Order of Railway Conductors and Brakemen (20,000). Named the Conductors' Brotherhood at its founding in 1868, the union added Brakemen to its handle only a decade ago. The current president is Louis J. Wagner, 66, who got started in railroading in his teens as a station agent's helper. In addition to taking tickets, conductors act as straw bosses while the train is on the road. They are supposed to see that other crewmen are on the job, and that the train moves smoothly enough to avoid discomfort to passengers or damage to freight. Brakemen used to be train-top daredevils who leaped from car to car, setting hand brakes at each stop. Automatic braking equipment has made the job a lot safer, but it has also made brakemen semi-obsolete. They now serve as lookouts at front and rear when the train is stopped, also see to it that track switches are properly set when, for example, a train moves from a main line to a siding.
Brotherhood of Railroad Trainmen (190,000). Biggest by far of the operating unions, it was founded as the Brotherhood of Railroad Brakemen in 1883 by eight railroaders meeting in an Albany & Susquehanna caboose at Oneonta, N.Y. Brotherhood President Charles Luna, 56, began his rail career as a construction helper on the Santa Fe in Texas. The word "trainmen" does not apply to a particular job; it is a generic term that covers both conductors and brakemen. In general, the members of Luna's union tend to be men with less seniority than the members of the older, more exclusive Order of Railway Conductors and Brakemen.
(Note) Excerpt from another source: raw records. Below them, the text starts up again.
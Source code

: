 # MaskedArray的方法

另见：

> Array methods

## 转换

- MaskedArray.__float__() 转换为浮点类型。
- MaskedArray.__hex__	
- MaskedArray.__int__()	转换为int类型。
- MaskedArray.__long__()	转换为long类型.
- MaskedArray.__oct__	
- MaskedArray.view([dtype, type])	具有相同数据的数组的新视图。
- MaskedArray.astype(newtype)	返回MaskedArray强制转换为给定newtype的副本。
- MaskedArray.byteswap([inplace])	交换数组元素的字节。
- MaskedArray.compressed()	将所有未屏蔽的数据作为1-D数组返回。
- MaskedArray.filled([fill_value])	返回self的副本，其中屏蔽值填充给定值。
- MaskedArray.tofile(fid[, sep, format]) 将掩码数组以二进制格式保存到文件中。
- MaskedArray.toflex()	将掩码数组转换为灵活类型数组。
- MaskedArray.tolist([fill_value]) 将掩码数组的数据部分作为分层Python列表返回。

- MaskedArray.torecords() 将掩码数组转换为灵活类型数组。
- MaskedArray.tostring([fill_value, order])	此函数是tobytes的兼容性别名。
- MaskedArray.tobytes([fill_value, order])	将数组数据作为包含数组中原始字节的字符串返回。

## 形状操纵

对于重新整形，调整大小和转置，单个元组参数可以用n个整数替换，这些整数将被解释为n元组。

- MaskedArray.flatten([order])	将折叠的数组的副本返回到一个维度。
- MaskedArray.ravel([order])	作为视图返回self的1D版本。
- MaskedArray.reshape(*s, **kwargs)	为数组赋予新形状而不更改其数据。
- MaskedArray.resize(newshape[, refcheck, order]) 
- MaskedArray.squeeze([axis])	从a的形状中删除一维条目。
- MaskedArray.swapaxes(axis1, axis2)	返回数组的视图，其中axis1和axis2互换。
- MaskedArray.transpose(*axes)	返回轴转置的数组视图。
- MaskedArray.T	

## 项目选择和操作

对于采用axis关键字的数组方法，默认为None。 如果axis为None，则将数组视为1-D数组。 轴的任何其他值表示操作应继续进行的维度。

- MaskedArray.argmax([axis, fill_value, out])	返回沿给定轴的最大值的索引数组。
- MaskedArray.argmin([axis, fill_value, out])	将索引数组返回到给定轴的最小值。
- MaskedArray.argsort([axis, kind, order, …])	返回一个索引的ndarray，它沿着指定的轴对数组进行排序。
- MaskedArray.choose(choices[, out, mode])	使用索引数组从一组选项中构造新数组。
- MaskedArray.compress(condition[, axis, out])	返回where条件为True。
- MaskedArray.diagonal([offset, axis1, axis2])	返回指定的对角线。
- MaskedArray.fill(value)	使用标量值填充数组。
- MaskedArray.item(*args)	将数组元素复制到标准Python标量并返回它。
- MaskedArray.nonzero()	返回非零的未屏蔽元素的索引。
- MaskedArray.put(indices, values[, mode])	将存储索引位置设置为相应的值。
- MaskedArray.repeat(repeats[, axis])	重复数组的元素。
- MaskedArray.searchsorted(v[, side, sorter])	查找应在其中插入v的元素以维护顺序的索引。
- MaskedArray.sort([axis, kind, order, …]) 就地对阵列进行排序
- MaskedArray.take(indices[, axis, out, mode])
Switchmen's Union of North America (18,000). Boss of the Switchmen's Union, founded in 1906, is Neil P. Speirs, 50, a business administration major at the University of Idaho who left a white-collar job to become a switchman during the Great Depression because the pay was better. Switchmen are essentially brakemen who work in railyards rather than on the road, taking over from road crews as the trains pull into the yards. In recent decades, automatic switching controls have taken over much of the switchmen's former work, so that, like firemen and brakemen, they are afflicted with obsolescence.